Assuming the company spins off its real estate portfolio, we could even justify a $ 75.1 target price, a 120% upside, by considering that the property portfolio would trades at a 50% premium to its appraisal value, in line with current market value. The increasing visibility on the OpCo could justify a 13.5x EV /OpCo EBITDA multiple, in line with the average of recent transactions and still a 25% discount to historical Orpea valuation of 18x.
Even though we see more than limited downside from here, we still want to assess the risk. The following table shows the OpCo and propCo valuation. In order to derive the target price under a given scenario, suffice to sum the equity value of the OpCo and PropCo, and then divide by the number of share outstanding of 82.7M.
Korian operates in the very attractive long-term care industry. The industry benefits from structural growth drivers such as an ageing population, an increasing prevalence of chronic diseases and the institutionalization of real estate. The ageing population, combined with the market share gain over weakest competitors, should allow Korian to grow mid-single digit revenue growth, which could be strengthened by bolt-on acquisitions. However, Korian seems to be materially undervalued as valuations do not reflect the strength of the business model, the industry prospects as well as the value of its real estate portfolio. We believe that the risk reward is skewed to the upside and the upside potential is very appealing as highlighted by the 69% bull case upside.
Reputation: Reputation and operational track record play an important role to obtain operating licenses. Reputational damage could impact its ability to gain new licenses and/or could affect its ability to retain existing authorizations. Besides, it could lead to a higher level of scrutiny from regulators which could slow down its growth ambitions.
M&A: Korian is a very acquisitive company. The company could overpay for an asset or fail to properly integrate a company.
Reimbursement risk: Reimbursement rate could fail to cover the increase in medical expenses (including medical staff wages) incurred by Korian. Besides, reimbursement rate is negotiated on an annual basis; therefore profitability could be impacted for a few quarters because of the lag.

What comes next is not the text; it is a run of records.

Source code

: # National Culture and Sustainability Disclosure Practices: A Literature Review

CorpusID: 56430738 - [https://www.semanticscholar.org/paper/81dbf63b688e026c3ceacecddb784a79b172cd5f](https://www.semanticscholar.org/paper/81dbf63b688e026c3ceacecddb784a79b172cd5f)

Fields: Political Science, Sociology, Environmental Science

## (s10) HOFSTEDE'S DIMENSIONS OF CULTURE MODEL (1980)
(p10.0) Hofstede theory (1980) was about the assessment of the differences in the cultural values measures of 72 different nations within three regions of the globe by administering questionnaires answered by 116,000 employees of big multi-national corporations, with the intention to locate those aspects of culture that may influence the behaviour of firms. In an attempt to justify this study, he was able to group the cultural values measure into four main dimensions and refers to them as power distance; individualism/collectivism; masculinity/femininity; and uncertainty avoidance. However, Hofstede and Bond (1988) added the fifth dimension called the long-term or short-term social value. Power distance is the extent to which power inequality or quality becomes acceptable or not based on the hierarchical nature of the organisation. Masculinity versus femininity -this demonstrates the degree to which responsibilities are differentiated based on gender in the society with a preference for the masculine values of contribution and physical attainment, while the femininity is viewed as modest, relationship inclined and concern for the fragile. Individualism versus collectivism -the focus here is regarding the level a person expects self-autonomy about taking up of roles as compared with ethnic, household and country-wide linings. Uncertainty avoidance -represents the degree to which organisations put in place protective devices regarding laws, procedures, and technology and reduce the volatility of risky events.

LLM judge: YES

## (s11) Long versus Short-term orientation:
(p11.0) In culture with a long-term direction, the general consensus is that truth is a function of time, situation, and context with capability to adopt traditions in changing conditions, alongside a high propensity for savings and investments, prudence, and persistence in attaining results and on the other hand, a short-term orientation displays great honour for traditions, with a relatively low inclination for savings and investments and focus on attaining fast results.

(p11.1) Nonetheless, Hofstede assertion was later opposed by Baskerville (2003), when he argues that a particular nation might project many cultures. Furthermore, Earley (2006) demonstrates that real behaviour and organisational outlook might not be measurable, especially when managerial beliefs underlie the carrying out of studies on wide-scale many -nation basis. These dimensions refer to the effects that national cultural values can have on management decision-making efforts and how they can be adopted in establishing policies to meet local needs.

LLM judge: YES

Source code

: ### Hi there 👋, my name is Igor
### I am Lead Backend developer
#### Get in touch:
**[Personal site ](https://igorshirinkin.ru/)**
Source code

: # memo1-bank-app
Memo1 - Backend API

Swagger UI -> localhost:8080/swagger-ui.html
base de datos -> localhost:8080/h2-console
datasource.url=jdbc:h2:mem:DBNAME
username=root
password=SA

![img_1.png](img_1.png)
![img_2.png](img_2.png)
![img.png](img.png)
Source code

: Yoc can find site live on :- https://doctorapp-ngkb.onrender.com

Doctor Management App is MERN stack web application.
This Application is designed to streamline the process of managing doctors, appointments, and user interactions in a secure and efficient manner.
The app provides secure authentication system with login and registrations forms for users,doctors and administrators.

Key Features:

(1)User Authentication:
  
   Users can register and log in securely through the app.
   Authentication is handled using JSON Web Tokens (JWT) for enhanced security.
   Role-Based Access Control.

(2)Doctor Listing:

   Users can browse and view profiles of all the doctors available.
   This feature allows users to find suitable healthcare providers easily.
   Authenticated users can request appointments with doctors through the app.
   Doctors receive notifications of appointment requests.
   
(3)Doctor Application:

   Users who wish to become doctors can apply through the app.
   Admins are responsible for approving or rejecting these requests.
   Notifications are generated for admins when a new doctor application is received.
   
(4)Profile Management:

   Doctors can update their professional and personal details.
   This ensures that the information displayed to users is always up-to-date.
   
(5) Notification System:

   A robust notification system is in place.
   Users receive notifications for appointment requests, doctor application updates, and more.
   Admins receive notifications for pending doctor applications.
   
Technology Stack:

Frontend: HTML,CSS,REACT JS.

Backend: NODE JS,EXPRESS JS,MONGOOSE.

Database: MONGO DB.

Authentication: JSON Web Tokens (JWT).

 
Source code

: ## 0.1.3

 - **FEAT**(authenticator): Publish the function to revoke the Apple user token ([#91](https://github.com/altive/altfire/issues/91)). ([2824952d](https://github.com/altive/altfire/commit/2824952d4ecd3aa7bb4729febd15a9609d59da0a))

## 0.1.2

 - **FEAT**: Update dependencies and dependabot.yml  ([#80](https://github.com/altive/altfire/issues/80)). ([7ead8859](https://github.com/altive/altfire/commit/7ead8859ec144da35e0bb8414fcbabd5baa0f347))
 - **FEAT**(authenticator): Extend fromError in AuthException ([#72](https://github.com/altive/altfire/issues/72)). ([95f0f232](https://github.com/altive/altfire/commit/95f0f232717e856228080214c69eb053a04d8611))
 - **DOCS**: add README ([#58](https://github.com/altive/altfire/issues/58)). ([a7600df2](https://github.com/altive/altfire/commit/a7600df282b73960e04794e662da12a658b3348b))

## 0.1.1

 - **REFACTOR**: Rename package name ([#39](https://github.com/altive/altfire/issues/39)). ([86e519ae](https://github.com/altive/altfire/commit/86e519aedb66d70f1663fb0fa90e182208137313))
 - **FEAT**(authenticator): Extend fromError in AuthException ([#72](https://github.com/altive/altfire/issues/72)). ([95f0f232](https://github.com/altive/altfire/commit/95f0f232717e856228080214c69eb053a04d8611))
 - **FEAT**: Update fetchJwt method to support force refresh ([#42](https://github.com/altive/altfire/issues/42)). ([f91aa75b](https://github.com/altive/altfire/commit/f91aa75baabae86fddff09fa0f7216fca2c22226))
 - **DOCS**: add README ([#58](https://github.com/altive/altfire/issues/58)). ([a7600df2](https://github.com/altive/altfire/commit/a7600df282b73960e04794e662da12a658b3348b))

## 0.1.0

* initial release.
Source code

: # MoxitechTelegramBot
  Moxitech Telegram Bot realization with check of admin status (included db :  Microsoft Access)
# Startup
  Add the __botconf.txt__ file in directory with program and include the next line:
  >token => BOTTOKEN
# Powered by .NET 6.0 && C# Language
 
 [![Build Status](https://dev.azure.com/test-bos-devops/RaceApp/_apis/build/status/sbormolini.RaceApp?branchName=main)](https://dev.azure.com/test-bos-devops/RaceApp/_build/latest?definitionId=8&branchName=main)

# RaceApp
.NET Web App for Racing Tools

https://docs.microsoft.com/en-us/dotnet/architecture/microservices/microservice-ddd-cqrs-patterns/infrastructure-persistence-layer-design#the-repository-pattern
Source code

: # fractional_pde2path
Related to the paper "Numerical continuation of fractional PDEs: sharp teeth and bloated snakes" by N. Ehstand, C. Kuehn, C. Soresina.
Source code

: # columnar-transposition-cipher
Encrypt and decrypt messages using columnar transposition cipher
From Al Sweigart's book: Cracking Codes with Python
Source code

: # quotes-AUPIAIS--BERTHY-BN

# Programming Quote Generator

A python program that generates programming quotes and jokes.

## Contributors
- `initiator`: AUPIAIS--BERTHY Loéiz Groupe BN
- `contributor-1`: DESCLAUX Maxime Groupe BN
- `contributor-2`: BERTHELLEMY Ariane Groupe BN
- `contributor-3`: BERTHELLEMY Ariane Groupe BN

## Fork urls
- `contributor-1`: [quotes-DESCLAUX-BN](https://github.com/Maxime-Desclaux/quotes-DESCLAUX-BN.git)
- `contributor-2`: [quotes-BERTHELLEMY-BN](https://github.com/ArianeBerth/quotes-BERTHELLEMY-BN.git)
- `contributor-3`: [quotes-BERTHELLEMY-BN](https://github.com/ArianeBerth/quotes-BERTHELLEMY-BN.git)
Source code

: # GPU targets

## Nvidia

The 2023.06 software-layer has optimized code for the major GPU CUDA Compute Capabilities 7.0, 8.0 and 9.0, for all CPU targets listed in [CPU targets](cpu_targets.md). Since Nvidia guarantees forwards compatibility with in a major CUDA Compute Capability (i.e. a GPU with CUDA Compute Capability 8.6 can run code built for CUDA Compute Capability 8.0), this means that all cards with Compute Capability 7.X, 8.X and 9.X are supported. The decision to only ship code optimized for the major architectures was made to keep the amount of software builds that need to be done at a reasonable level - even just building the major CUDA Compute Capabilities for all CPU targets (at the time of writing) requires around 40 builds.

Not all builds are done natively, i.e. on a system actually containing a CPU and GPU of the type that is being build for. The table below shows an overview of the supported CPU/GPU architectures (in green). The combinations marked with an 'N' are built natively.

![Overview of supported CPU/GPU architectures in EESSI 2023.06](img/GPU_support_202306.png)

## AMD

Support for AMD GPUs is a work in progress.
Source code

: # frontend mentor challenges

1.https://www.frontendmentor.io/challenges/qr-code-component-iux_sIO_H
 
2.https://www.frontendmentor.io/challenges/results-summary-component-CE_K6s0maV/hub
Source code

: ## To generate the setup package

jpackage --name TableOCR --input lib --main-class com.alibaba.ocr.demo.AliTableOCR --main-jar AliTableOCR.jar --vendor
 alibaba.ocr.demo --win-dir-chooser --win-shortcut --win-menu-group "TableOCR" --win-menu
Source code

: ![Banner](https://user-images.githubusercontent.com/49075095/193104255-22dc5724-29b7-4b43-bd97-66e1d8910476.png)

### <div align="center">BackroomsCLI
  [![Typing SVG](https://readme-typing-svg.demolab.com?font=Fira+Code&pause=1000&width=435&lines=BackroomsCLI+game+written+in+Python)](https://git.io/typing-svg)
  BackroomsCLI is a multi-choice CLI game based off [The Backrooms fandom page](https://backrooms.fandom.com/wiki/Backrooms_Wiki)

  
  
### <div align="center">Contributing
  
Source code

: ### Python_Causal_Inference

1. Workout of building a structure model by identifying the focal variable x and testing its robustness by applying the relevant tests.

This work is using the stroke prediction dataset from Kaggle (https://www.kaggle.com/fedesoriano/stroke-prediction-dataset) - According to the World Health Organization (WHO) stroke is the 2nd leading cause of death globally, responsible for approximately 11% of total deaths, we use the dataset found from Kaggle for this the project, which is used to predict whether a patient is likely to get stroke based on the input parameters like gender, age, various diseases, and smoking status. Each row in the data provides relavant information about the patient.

Rent inflation: Profitability could be impacted if rent inflation outpaces accommodation fees paid by residents. However, Korian can set up freely the price for accommodation every time that a new resident rent a room. Price increase for existing residents is decided by the regulator.
Interest rate: Korian uses a significant amount of debt. A change in interest rate could impact the net income. However, the company has implemented hedging strategies. Almost 90% of its debt is considered fixed-rate or hedged.